You can see cumulative failure rate vs age here (last graph)

https://www.backblaze.com/blog/what-hard-drive-should-i-buy/


Couldn't a Weibull Distribution be used to determine the shape parameter (how the failure rate changes with time)?

EDIT: More fine grained data is probably needed, granted.


One of the challenges I have with this analysis is that a 'failure' isn't just that your drive is no longer working, it is that your drive isn't working and you have to go replace it. The operational costs of replacing a drive have three parts, loss of production while the drive is offline, operator time to physically replace the drive and prep it for re-entry into the system, and transactional costs of doing a warranty replacement (filling out the RMA form, getting a valid RMA, shipping the and receiving replacements). We minimize the latter by doing RMAs in batches of 20 but its still a cost across those 20 drives. (and the population of 40 drives which exist as spares are effectively not available for production). It isn't as simple as 'sure drives fail a bit more often but we don't expect to use them that long.'


That's a good point but also requires a more complicated analysis since it requires you to account for your ops capacity (e.g. the marginal cost increase of doing 10 drives instead of 5 is probably a lot less than 2 unless your ops team is almost completely booked) and also requires some guessing about whether there actually is a better option. They addressed that second point with the discussion of enterprise drives, which certainly matched my own experience.

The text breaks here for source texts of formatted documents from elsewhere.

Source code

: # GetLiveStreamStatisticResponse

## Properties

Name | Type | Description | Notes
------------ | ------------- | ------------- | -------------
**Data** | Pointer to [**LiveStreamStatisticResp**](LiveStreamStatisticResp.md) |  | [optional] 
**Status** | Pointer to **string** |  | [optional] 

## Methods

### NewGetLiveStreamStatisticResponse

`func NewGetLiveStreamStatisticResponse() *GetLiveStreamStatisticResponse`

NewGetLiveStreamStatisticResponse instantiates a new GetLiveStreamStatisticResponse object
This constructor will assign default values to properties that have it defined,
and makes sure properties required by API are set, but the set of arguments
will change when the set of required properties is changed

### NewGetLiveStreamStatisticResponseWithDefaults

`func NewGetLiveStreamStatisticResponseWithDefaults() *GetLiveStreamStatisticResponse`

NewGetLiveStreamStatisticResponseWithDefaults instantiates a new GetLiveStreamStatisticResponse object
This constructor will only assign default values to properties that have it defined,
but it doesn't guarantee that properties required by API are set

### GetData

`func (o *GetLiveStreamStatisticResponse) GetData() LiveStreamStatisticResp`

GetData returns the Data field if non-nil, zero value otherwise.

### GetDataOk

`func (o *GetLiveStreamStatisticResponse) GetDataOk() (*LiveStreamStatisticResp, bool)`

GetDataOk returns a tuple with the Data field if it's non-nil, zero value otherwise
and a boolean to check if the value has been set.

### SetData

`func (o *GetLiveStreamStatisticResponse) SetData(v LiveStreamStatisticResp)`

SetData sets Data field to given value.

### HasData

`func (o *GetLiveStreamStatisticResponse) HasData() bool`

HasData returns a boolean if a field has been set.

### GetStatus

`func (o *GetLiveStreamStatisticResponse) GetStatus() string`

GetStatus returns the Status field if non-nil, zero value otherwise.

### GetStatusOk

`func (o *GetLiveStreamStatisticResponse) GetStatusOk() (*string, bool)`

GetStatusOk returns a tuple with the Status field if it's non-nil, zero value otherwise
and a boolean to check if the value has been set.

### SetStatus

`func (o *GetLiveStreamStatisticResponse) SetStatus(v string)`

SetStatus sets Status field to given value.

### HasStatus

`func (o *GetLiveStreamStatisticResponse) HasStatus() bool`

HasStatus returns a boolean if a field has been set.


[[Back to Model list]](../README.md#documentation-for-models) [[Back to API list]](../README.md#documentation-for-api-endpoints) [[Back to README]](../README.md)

Biggest takeaway was at the end, with the "enterprise" drives being slightly less reliable than the consumer ones at half the cost.


I don't believe reliability has ever necessarily been an "enterprise" feature.

The concrete features I understand "enterprise" drives as having are:

1) firmware is built with RAID in mind. This might sound weird, but consumer drives are more likely to have problems with RAID, just because they aren't designed for it. See, for example, the first WD Green drives crashing RAID clusters because some timeout was too high.

2) Longer warranty period

3) This may not be true anymore, but I believe they typically feature larger cache

4) ECC

[1]: http://www.pantz.org/hardware/disks/what_makes_a_hard_drive_...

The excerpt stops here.